How Can Small Businesses Use Social Media To Market Their Product?

How Can Small Businesses Use Social Media To Market Their Product?

In a world of increasing interconnection between businesses and customers, and just about everything else in between, there is plenty to be missed out in if you fail to make the most of the opportunities presented to your business by social media. Our team take a look at just how you can capitalise upon social media’s boundless opportunities to market your product to potential customers the world over.

How can you market yourself effectively and cheaply?

That social media can be utilised to heighten awareness of your products and services should by this stage come as no surprise. With around 28% of all online activity spread across various social media platforms, amidst reports from the US that 74% of online adults now use social networking sites, the capacity for incredible outreach for start-ups and small businesses via social networking channels by this stage requires little explanation.

There exists a range of social media platforms for use in the business world, from widely-popular and at time largely personal platforms Facebook and Twitter, to more niche and aesthetic platforms such as Instagram and Pinterest and the business-specific LinkedIn.

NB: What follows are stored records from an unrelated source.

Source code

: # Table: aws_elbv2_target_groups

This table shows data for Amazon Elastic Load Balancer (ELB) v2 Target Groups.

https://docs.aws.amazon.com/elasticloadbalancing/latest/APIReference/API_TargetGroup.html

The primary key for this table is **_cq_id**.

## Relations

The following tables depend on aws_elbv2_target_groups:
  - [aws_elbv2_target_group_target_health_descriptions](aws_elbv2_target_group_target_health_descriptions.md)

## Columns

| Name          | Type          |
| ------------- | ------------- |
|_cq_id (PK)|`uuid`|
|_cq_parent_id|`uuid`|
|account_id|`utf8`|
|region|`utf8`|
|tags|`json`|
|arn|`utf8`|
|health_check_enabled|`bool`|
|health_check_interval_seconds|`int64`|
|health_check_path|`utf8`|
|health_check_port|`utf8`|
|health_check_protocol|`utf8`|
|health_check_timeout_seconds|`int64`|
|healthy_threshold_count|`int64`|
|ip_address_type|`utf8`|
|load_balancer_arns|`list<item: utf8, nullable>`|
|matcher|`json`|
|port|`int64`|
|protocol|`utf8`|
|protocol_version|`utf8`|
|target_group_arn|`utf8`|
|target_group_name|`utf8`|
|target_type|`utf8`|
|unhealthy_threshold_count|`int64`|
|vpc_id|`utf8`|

Should you resist temptation to spread yourself across too thinly across the internet’s overwhelming number of platforms, it remains possible to craft very personal brands and marketing messages unique to your business and customer-base.

BIG DATA: LOW COST, HIGH REWARD

Most importantly, this can come at a fraction of the cost of more traditional forms of marketing. For example, whilst potentially a free service, Facebook allows businesses of any size to pay to have ads target users with relevant interests and social networks to your business and existing customers of your products. As Facebook surpasses 1.65 billion active users each month, the ability to buy into specific aspects of an increasingly global online conversation presents a proliferating number of opportunities to simultaneously access a vast market yet do so in increasingly specific, targeted ways. More broadly, the growth of hashtags across platforms, from Twitter to Instagram, further allows businesses to tap into global conversations about relevant topics and trends.

This opens up marketing possibilities unavailable to businesses seeking to use more traditional forms of advertising alone, at a fraction of the cost of larger-scale ad campaigns, helping your business compete more readily with more established competitors in your field.

OPENING UP A CONVERSATION

The correlation between successful marketing and the eventual success of your product or brand requires little explanation to any successful business owner, and with the highly customisable and particular nature of each customer’s social network, targeting those whom you want to target has never been easier. So too has the process of refining your marketing as you respond to your target market’s wants and needs. What do your customers want? What do your customers need? Who else are they engaging with, and why?

All of these important questions can begin to be answered by opening up your business to the many varying opportunities presented by social media’s growing number of networks and channels, and even allows for increased interaction between businesses and customers directly.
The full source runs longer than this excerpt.